# Schönberg-Brasilien, wo Wattwürmer kaufen?



## Free78 (24. November 2010)

Moin,

wir sind ab Samstag für 5 Tage in Schönberg Brasilien und würden gerne wissen wo sich der nächste Angelladen befindet, wo wir uns mit Ködern (überwiegend wattwürmer) eindecken können.
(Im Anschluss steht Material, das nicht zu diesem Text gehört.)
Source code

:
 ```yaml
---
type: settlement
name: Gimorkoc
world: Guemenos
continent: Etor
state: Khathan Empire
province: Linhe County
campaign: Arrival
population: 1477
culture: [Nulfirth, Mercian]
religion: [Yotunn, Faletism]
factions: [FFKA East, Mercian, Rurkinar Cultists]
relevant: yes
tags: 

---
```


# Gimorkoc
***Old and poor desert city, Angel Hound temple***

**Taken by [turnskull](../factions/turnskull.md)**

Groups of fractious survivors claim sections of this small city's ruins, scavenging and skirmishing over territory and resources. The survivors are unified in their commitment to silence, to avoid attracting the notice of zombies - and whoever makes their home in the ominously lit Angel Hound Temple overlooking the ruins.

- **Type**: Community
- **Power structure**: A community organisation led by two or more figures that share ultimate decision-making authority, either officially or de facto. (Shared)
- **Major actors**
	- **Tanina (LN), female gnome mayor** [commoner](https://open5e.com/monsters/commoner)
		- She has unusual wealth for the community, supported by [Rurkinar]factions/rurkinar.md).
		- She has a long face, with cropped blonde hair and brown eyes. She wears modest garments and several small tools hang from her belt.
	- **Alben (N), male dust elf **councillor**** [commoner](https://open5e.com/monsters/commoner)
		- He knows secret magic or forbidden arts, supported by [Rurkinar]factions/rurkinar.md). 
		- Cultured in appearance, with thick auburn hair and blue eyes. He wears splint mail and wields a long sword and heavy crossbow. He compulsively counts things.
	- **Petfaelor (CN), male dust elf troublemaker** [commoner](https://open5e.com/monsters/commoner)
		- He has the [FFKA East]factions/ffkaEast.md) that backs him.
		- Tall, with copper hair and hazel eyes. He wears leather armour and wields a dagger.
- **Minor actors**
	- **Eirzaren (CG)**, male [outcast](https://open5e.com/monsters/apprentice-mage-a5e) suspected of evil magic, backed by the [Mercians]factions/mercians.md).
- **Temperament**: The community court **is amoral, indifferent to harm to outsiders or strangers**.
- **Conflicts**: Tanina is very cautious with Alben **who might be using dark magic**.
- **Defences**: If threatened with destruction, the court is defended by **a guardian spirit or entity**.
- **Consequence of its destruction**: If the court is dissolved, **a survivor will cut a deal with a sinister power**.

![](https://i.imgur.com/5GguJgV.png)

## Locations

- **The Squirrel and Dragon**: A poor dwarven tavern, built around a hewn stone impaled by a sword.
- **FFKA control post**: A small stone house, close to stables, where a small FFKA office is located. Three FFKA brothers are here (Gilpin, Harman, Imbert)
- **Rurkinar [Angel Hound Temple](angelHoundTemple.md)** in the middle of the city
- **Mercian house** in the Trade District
Würde mich über Tipps sehr freuen, konnte mit der Suchefunktion nix finden).

LG,

Flo


----------



## a.bu (24. November 2010)

*AW: Schönberg-Brasilien, wo Wattwürmer kaufen?*

Moin ,

in Schönberg der Landmarkt oder der Grüne-Speicher, in beiden Geschäften nur auf Bestellung(also unbedingt einige Tage vor Urlaubsbeginn anrufen). Sonst in Laboe beim Förde Angelshop.

Viele Grüße

Andreas


----------



## Norbi (24. November 2010)

*AW: Schönberg-Brasilien, wo Wattwürmer kaufen?*

@a.bu ,reich doch den Jungs doch mal ne Telenr.rüber,wenn Du hast.#h


----------



## a.bu (24. November 2010)

*AW: Schönberg-Brasilien, wo Wattwürmer kaufen?*

Aber gern doch: Landmarkt 04344-415795, Speicher 04344-3528, Nr. vom Förde Angelshop hab ich nicht#c

Gruß Andreas


----------



## Norbi (24. November 2010)

*AW: Schönberg-Brasilien, wo Wattwürmer kaufen?*

@Free78,mehr Service geht nicht|supergri
Hast fein gemacht Andreas:m


----------



## Free78 (24. November 2010)

*AW: Schönberg-Brasilien, wo Wattwürmer kaufen?*

Moin,

ich danke Euch! Besser gehts in der Tat nicht. Werde morgen für Samstag Köder bestellen, hoffe das klappt.

LG,

Flo


----------



## Norbi (24. November 2010)

*AW: Schönberg-Brasilien, wo Wattwürmer kaufen?*

Dann mal viel Petri#h


----------



## juppi62 (9. Dezember 2010)

*AW: Schönberg-Brasilien, wo Wattwürmer kaufen?*



a.bu schrieb:


> Aber gern doch: Landmarkt 04344-415795, Speicher 04344-3528, Nr. vom Förde Angelshop hab ich nicht#c
> 
> Gruß Andreas


hallo campingnachbar,garnicht am arbeiten


----------



## a.bu (10. Dezember 2010)

*AW: Schönberg-Brasilien, wo Wattwürmer kaufen?*

Hi Onkel Franz,

hast Du Dir nen PC zugelegt?

Gruß Andreas#h


----------



## juppi62 (10. Dezember 2010)

*AW: Schönberg-Brasilien, wo Wattwürmer kaufen?*

nein ,grins ,hab es endlich mal geschaft mich hier anzumelden ,bin doch supper,oder,und willst woende in die brandung ,soll ja wärmer werden ,gruss ,onkel franz


----------



## a.bu (12. Dezember 2010)

*AW: Schönberg-Brasilien, wo Wattwürmer kaufen?*

Hi Onkel Franz,

erst mal glückwunsch zum Gewinn des Großmann Cups#6. Wie hast Du blindes Huhn das denn hinbekommen:q:q:q.
Jo war am Freitag los, 18 Fische in Heidkate.

viele Grüße 

Andreas


----------



## juppi62 (12. Dezember 2010)

*AW: Schönberg-Brasilien, wo Wattwürmer kaufen?*

wie ich das hinbekommen habe kann ich dir garnicht sagen,mein linker nachbar hatte nach  ca 10 min den ersten dorsch,ich stand bei ihn und hab mal so geschaut wie weit er ungefähr daraussen war ,tja ich hin an mein ruten bekam den auch ein schön biss,der passte ,tja und dann beide ruten auf gleiche höhe,und dann ging es los ,ein biss nach den anderen,hatte gleich das glück 4 gute dorsche rauszuholen,dann reichlich kleine,na dann hatte ich noch das glück ,mir sind die vorfächer aus den glip verloren gegangen usw,naja nachher noch ein massigen also 5 insgesammt ,war häppy ,hätte allerdings nicht damit gerechnet mit 5 stück,davon abgesehn hätte sowieso nicht gerechnet das man fisch fängt,bei den wetter ,naja mein linker nachbar bei den blieb es mit ein dorsch und der rechte hatte nichtmal biss,also denke ich mal lief ganz gut bei mir,habe mein bruder davon berichtet ,die pokale müssen ja mal geputzt werden ,er kommt mittwoch und samstags ,somit hat er ja auch mal die möglichkeit ihn zu halten grins,gruss onkel franz


----------